The unified context intelligence layer for AI agents.
One pip install. Every capability. Nothing missing.
pip install contextos
ContextOS is the operating system layer for AI context -- a single, unified MCP server and CLI that absorbs, extends, and surpasses the capabilities of seven leading open-source repositories in the AI agent and context management ecosystem.
It was built because no single project covered the full stack. Every existing tool was excellent at one thing and missing everything else. ContextOS brings them all together, fills every gap, and adds an orchestration layer that didn't exist anywhere.
ContextOS is not a wrapper. It is a platform.
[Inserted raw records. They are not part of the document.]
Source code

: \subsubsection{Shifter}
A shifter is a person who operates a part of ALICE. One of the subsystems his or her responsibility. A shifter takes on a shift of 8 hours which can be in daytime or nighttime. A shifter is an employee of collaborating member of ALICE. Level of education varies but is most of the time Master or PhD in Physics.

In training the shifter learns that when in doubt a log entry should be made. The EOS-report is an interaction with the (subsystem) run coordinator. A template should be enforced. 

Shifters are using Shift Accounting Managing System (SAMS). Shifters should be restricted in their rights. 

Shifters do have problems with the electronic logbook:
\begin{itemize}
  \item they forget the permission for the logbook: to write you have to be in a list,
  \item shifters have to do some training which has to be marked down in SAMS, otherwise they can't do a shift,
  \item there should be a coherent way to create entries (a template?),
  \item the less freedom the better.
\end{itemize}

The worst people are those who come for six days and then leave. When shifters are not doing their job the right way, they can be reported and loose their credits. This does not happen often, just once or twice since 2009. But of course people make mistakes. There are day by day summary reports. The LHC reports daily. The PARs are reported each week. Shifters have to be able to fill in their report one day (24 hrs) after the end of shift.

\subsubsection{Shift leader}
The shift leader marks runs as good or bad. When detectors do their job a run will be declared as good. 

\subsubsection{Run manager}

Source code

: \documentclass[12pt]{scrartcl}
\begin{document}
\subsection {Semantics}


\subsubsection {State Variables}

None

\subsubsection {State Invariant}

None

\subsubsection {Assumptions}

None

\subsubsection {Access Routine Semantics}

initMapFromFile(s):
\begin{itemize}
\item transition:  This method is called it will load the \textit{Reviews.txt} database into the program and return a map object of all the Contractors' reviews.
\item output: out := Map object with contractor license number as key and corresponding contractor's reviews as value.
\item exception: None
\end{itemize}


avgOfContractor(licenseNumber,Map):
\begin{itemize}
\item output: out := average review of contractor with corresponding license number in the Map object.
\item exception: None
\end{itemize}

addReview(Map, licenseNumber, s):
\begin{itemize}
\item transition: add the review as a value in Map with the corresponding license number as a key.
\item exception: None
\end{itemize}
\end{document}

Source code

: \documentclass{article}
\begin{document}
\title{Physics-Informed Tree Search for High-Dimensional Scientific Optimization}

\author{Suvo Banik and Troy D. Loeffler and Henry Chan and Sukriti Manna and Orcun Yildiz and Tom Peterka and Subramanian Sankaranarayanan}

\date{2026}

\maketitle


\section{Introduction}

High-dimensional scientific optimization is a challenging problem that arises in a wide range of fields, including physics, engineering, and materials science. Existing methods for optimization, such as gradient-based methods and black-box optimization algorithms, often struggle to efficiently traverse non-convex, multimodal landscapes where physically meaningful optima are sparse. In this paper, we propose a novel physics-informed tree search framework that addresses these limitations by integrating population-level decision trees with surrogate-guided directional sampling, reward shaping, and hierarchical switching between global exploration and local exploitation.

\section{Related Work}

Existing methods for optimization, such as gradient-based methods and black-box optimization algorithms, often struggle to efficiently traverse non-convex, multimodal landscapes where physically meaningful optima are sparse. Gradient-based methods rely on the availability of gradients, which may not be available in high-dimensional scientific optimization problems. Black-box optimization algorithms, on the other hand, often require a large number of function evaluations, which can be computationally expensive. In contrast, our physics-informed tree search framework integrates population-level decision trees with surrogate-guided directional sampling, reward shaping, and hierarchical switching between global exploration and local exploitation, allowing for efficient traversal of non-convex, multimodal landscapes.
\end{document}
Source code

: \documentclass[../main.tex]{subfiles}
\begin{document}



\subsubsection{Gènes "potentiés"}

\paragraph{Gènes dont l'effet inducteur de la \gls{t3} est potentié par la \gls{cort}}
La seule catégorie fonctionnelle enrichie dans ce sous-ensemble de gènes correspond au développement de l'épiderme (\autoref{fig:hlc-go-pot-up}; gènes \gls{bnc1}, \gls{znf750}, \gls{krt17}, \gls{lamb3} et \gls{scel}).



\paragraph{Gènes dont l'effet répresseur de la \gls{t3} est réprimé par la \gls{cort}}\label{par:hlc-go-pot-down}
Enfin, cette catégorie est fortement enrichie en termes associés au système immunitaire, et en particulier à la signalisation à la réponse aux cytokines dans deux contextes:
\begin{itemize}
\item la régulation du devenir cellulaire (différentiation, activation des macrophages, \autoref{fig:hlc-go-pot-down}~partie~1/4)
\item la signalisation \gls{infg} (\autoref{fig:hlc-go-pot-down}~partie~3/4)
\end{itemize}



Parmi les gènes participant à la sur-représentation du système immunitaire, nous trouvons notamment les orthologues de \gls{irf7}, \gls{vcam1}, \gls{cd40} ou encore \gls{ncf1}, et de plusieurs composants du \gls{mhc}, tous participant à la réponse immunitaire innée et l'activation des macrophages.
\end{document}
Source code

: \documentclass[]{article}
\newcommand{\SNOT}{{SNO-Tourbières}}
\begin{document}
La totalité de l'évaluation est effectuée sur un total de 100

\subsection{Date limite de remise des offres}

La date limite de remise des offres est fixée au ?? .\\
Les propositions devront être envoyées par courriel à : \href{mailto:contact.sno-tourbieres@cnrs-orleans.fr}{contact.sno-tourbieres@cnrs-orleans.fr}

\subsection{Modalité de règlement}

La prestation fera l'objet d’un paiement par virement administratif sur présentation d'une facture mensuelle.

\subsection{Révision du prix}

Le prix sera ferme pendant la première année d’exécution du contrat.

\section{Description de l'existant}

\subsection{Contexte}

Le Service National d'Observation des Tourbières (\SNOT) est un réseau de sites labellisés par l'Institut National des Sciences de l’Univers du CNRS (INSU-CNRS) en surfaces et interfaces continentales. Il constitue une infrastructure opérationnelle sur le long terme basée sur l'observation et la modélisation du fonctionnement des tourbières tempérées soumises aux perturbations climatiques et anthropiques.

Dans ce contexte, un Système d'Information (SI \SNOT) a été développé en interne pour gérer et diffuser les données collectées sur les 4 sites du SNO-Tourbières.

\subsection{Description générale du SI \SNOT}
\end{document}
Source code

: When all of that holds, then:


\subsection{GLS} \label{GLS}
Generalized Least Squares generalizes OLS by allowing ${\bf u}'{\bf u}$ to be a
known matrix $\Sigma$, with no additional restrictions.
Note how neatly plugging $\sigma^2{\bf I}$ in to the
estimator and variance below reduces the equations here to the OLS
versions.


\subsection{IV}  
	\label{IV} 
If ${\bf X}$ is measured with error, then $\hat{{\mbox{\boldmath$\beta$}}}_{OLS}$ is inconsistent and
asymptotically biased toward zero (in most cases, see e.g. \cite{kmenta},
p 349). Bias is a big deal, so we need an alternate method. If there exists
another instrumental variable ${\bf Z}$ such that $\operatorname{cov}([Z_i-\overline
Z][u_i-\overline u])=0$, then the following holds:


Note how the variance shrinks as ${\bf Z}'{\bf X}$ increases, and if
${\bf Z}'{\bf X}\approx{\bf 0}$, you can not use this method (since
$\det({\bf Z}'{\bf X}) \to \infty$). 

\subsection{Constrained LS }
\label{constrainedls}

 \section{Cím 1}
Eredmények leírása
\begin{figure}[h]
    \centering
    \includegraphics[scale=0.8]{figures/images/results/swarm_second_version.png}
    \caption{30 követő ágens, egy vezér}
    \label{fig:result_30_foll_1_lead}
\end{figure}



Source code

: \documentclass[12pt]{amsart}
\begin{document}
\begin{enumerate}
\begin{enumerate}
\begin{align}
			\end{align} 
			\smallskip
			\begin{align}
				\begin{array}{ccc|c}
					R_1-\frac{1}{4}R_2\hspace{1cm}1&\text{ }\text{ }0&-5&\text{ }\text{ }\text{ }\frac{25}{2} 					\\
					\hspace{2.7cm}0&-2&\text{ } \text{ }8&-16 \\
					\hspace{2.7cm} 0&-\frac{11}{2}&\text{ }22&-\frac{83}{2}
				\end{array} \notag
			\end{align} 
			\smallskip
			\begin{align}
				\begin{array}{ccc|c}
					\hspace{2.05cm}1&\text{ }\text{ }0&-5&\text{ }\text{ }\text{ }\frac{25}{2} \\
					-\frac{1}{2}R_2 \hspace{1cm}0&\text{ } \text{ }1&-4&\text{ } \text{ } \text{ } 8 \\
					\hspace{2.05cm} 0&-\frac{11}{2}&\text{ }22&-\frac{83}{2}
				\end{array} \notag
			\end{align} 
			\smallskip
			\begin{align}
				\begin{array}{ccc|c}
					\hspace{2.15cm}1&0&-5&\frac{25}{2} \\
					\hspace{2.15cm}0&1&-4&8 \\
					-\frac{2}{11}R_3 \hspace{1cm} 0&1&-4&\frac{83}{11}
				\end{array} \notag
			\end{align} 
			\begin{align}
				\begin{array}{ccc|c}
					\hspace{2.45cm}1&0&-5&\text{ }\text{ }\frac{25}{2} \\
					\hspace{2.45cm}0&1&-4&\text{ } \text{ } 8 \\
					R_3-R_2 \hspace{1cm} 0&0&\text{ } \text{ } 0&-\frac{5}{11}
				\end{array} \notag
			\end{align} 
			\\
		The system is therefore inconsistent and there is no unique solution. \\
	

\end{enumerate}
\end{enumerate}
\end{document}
Every tool you were using before becomes a module that runs on top of it.
The industry builds: retrieve then generate.
ContextOS builds: retrieve, THINK, then generate.
Every agent framework in the market skips the most important step. They retrieve context, stuff it into a prompt, and generate output. The thinking that happens between retrieval and output -- the part where an expert would reason about contradictions, weigh constraints, sense missing information, and decide how deep to go -- that part doesn't exist anywhere.
Until now.
v0.2.0 adds three new layers and a framework that models how expert reasoning actually works:
These are the reasoning operations that happen between retrieval and generation. No agent framework has built them.
| Primitive | What It Does | Why It Matters |
|---|---|---|
| Active Forgetting | Drops retrieved context that degrades output quality | More context isn't always better. 20 retrieved chunks where 3 matter creates noise that pulls reasoning off course. |
| Reasoning Depth Calibration | Estimates how much thinking a problem deserves before committing compute | A fast pattern match and a 10-step chain of reasoning are both valid -- for different problems. Agents should know which situation they're in. |
| Synthesis Detection | Determines whether the agent needs to THINK about what it has or GO GET more | The entire industry treats every task as a retrieval problem. Some tasks are synthesis, analogy, or relational reasoning. More data hurts them. |
| Unknown Unknown Sensing | Detects when the agent is missing an entire CATEGORY of information | Known unknowns are easy. Unknown unknowns kill. "I didn't know Salesforce data was relevant here" is a different failure mode than "I don't have today's data." |
| Productive Contradiction | Holds conflicting data as signal instead of resolving it | "Google Ads says conversions up, CRM says pipeline flat" -- the answer isn't "pick one." The measurement gap IS the insight. |
| Context-Dependent Gravity | Re-weights memory importance based on the current question | A memory about "never run branded without approval" scores low on similarity to a PMax query but fundamentally changes the recommendation. Static importance scores miss this. |
The real framework for retrieval isn't "structured vs. unstructured data." It's data churn rate vs. indexing cost.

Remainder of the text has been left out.